PROBLEM DETAILS:
Work through the data line by line, gathering every line that has the word "TODO".

Plain-text document sources
════════

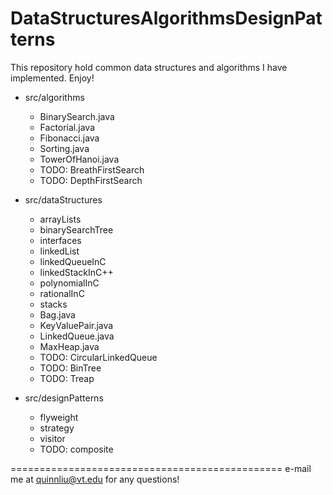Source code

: DataStructuresAlgorithmsDesignPatterns
======================================

This repository hold common data structures and algorithms I have implemented. Enjoy!

- src/algorithms
    + BinarySearch.java
    + Factorial.java
    + Fibonacci.java
    + Sorting.java
    + TowerOfHanoi.java
    + TODO: BreathFirstSearch
    + TODO: DepthFirstSearch

- src/dataStructures
    + arrayLists
    + binarySearchTree
    + interfaces
    + linkedList
    + linkedQueueInC
    + linkedStackInC++
    + polynomialInC
    + rationalInC
    + stacks
    + Bag.java
    + KeyValuePair.java
    + LinkedQueue.java
    + MaxHeap.java
    + TODO: CircularLinkedQueue
    + TODO: BinTree
    + TODO: Treap
    
- src/designPatterns
    + flyweight
    + strategy
    + visitor
    + TODO: composite

===============================================
e-mail me at quinnliu@vt.edu for any questions!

════════

WRITTEN SOLUTION:
    + TODO: BreathFirstSearch
    + TODO: DepthFirstSearch
    + TODO: CircularLinkedQueue
    + TODO: BinTree
    + TODO: Treap
    + TODO: composite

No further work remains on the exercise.